## Plain-text document sources

________________

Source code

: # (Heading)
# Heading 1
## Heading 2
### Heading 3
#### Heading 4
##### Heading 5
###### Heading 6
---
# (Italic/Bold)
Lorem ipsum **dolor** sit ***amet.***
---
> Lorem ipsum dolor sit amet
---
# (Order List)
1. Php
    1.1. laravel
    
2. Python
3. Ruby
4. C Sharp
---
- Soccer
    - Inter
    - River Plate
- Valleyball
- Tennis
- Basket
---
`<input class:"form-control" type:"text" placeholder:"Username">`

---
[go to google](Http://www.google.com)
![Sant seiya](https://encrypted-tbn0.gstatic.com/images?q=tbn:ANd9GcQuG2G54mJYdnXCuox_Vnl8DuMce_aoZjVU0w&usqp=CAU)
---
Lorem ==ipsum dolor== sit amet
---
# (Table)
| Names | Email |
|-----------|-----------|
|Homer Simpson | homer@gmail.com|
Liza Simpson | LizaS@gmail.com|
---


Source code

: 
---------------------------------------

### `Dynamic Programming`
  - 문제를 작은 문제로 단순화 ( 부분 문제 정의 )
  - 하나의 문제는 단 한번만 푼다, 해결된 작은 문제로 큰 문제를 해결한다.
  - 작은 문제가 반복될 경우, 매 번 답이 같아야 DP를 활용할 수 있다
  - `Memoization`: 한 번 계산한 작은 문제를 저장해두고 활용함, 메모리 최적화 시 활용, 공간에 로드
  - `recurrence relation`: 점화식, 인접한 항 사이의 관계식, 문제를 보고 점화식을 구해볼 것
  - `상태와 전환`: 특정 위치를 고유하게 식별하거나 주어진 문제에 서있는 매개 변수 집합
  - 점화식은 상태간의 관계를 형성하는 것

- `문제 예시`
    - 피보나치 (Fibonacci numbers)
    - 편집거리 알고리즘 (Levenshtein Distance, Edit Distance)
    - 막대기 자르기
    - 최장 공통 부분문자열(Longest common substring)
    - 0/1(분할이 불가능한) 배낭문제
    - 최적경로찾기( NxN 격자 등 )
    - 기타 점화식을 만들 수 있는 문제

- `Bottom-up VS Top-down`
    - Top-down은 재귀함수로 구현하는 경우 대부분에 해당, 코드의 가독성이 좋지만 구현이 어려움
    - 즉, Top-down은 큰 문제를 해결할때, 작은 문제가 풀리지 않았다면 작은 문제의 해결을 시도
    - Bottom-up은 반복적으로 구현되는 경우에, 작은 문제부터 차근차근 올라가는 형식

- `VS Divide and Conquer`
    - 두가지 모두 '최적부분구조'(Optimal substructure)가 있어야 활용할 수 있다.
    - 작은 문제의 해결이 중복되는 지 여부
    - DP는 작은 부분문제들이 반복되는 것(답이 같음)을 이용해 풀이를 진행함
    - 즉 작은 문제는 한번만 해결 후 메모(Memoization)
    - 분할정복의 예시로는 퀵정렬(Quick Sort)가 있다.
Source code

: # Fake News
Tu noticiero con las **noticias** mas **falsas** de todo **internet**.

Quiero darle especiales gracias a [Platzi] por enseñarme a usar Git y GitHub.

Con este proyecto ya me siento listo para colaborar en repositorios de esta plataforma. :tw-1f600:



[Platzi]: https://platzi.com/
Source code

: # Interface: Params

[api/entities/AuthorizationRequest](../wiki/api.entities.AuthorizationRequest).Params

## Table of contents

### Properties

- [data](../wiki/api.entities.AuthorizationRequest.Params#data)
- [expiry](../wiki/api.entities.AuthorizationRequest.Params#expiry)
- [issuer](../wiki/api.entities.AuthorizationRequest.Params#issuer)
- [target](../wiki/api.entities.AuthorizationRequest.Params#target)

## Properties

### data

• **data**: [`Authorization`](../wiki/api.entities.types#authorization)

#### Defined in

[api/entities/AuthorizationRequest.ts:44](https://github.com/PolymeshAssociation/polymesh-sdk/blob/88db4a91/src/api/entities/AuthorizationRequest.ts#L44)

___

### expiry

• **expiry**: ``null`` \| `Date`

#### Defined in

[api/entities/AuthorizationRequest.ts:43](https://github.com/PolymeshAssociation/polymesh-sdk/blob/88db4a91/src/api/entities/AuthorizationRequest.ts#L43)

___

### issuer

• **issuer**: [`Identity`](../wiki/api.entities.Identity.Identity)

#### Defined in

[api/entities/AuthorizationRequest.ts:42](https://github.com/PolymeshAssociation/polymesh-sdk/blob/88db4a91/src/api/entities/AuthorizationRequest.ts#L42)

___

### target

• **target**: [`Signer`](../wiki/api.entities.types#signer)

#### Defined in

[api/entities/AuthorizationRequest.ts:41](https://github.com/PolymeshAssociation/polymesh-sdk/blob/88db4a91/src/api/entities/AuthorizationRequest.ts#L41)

________________

## Problem details
What is needed is a word-for-word copy of the records above, from the first line through the line that contains "- 최적경로찾기( NxN 격자 등 )".

## Task response
Source code

: # (Heading)
# Heading 1
## Heading 2
### Heading 3
#### Heading 4
##### Heading 5
###### Heading 6
---
# (Italic/Bold)
Lorem ipsum **dolor** sit ***amet.***
---
> Lorem ipsum dolor sit amet
---
# (Order List)
1. Php
    1.1. laravel
    
2. Python
3. Ruby
4. C Sharp
---
- Soccer
    - Inter
    - River Plate
- Valleyball
- Tennis
- Basket
---
`<input class:"form-control" type:"text" placeholder:"Username">`

---
[go to google](Http://www.google.com)
![Sant seiya](https://encrypted-tbn0.gstatic.com/images?q=tbn:ANd9GcQuG2G54mJYdnXCuox_Vnl8DuMce_aoZjVU0w&usqp=CAU)
---
Lorem ==ipsum dolor== sit amet
---
# (Table)
| Names | Email |
|-----------|-----------|
|Homer Simpson | homer@gmail.com|
Liza Simpson | LizaS@gmail.com|
---


Source code

: 
---------------------------------------

### `Dynamic Programming`
  - 문제를 작은 문제로 단순화 ( 부분 문제 정의 )
  - 하나의 문제는 단 한번만 푼다, 해결된 작은 문제로 큰 문제를 해결한다.
  - 작은 문제가 반복될 경우, 매 번 답이 같아야 DP를 활용할 수 있다
  - `Memoization`: 한 번 계산한 작은 문제를 저장해두고 활용함, 메모리 최적화 시 활용, 공간에 로드
  - `recurrence relation`: 점화식, 인접한 항 사이의 관계식, 문제를 보고 점화식을 구해볼 것
  - `상태와 전환`: 특정 위치를 고유하게 식별하거나 주어진 문제에 서있는 매개 변수 집합
  - 점화식은 상태간의 관계를 형성하는 것

- `문제 예시`
    - 피보나치 (Fibonacci numbers)
    - 편집거리 알고리즘 (Levenshtein Distance, Edit Distance)
    - 막대기 자르기
    - 최장 공통 부분문자열(Longest common substring)
    - 0/1(분할이 불가능한) 배낭문제
    - 최적경로찾기( NxN 격자 등 )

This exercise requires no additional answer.